Picasso’s $115-million ‘Young Girl’ to be loaned to Paris museum

Picasso's "Young Girl With Basket of Flowers," recently sold at a New York auction for $115 million, will be loaned to Paris's Musee d'Orsay for a Picasso exhibit opening in September.

Picasso's $115-million 'Young Girl' to be loaned to Paris museum
"Young Girl With Basket of Flowers" by Pablo Picasso on display during a Christie's preview. Photo: AFP

“We're very happy,” a museum spokesperson said Saturday in confirming the loan, first reported in The New York Times.

The painting was purchased at auction Tuesday by the Nahmads, a family of art dealers and collectors that includes Helly Nahmad, owner of a New York gallery, according to two sources quoted by the Times. Nahmad did not respond to an AFP request, through his gallery, for comment.

The Musee d'Orsay's “Picasso: Blue and Rose” exhibit is being organized in collaboration with the Picasso Museum-Paris and will focus on the artist's work from 1900-1906, encompassing his critically important Blue Period and Rose Period. It will run from September 18th to January 6th, 2019.

The exhibit will then move to the Beyeler Foundation near Basel, Switzerland, from February 3rd to May 26th, with a modified set of paintings.
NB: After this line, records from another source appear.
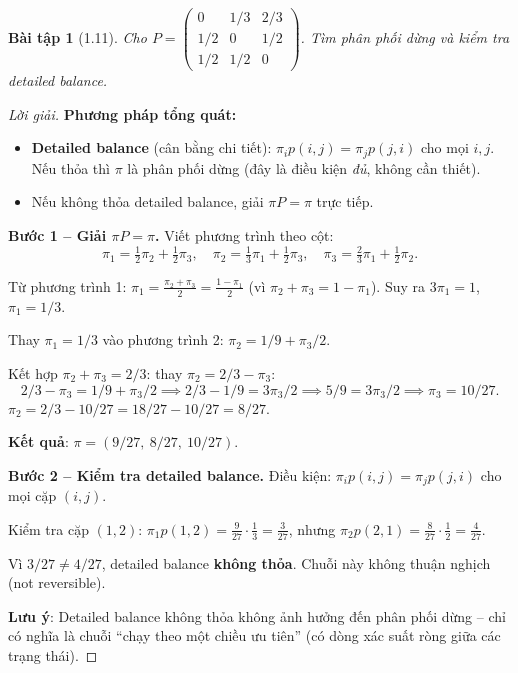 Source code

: \documentclass[8pt,a4paper]{article}
\newtheorem{exercise}{Bài tập}
\newenvironment{solution}{\begin{proof}[Lời giải]}{\end{proof}}
\begin{document}
\begin{exercise}[1.11]
Cho $P = \begin{pmatrix} 0 & 1/3 & 2/3 \\ 1/2 & 0 & 1/2 \\ 1/2 & 1/2 & 0 \end{pmatrix}$. Tìm phân phối dừng và kiểm tra detailed balance.
\end{exercise}
\begin{solution}
\textbf{Phương pháp tổng quát:}
\begin{itemize}
  \item \textbf{Detailed balance} (cân bằng chi tiết): $\pi_i p(i,j) = \pi_j p(j,i)$ cho mọi $i,j$. Nếu thỏa thì $\pi$ là phân phối dừng (đây là điều kiện \emph{đủ}, không cần thiết).
  \item Nếu không thỏa detailed balance, giải $\pi P = \pi$ trực tiếp.
\end{itemize}

\textbf{Bước 1 -- Giải $\pi P = \pi$.}
Viết phương trình theo cột:
\[
  \pi_1 = \tfrac{1}{2}\pi_2 + \tfrac{1}{2}\pi_3, \quad \pi_2 = \tfrac{1}{3}\pi_1 + \tfrac{1}{2}\pi_3, \quad \pi_3 = \tfrac{2}{3}\pi_1 + \tfrac{1}{2}\pi_2.
\]

Từ phương trình 1: $\pi_1 = \frac{\pi_2 + \pi_3}{2} = \frac{1 - \pi_1}{2}$ (vì $\pi_2 + \pi_3 = 1 - \pi_1$). Suy ra $3\pi_1 = 1$, $\pi_1 = 1/3$.

Thay $\pi_1 = 1/3$ vào phương trình 2: $\pi_2 = 1/9 + \pi_3/2$.

Kết hợp $\pi_2 + \pi_3 = 2/3$: thay $\pi_2 = 2/3 - \pi_3$:
\[
  2/3 - \pi_3 = 1/9 + \pi_3/2 \implies 2/3 - 1/9 = 3\pi_3/2 \implies 5/9 = 3\pi_3/2 \implies \pi_3 = 10/27.
\]
$\pi_2 = 2/3 - 10/27 = 18/27 - 10/27 = 8/27$.

\textbf{Kết quả}: $\pi = (9/27,\ 8/27,\ 10/27)$.

\textbf{Bước 2 -- Kiểm tra detailed balance.}
Điều kiện: $\pi_i p(i,j) = \pi_j p(j,i)$ cho mọi cặp $(i,j)$.

Kiểm tra cặp $(1,2)$: $\pi_1 p(1,2) = \frac{9}{27} \cdot \frac{1}{3} = \frac{3}{27}$, nhưng $\pi_2 p(2,1) = \frac{8}{27} \cdot \frac{1}{2} = \frac{4}{27}$.

Vì $3/27 \neq 4/27$, detailed balance \textbf{không thỏa}. Chuỗi này không thuận nghịch (not reversible).

\textbf{Lưu ý}: Detailed balance không thỏa không ảnh hưởng đến phân phối dừng -- chỉ có nghĩa là chuỗi ``chạy theo một chiều ưu tiên'' (có dòng xác suất ròng giữa các trạng thái).
\end{solution}
\end{document}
It is not clear whether the “Young Girl” will be part of that show.

The painting, from 1905, was part of a major auction by Christie's of the extensive collection of the late US banker David Rockefeller and his wife Peggy.

“Young Girl,” which the American collector Gertrude Stein and her brother Leo had purchased directly from the artist, was sold for the sixth-highest sum ever attained by a painting at auction, expenses and commissions included.

Four paintings by Picasso (1881-1973) have now been sold for more than $100 million each. No other painter has seen more than one piece of art reach that rarefied level.

Rockefeller, who died last year aged 101, was a grandson of oil magnate John D. Rockefeller. “Young Girl” was a centrepiece of his vast trove of artworks.

The Christie's sale brought in a total of $832 million, pulverizing the record for a single collection sale set in 2009, when the works of designer Yves Saint Laurent and his longtime partner Pierre Berge netted $484 million.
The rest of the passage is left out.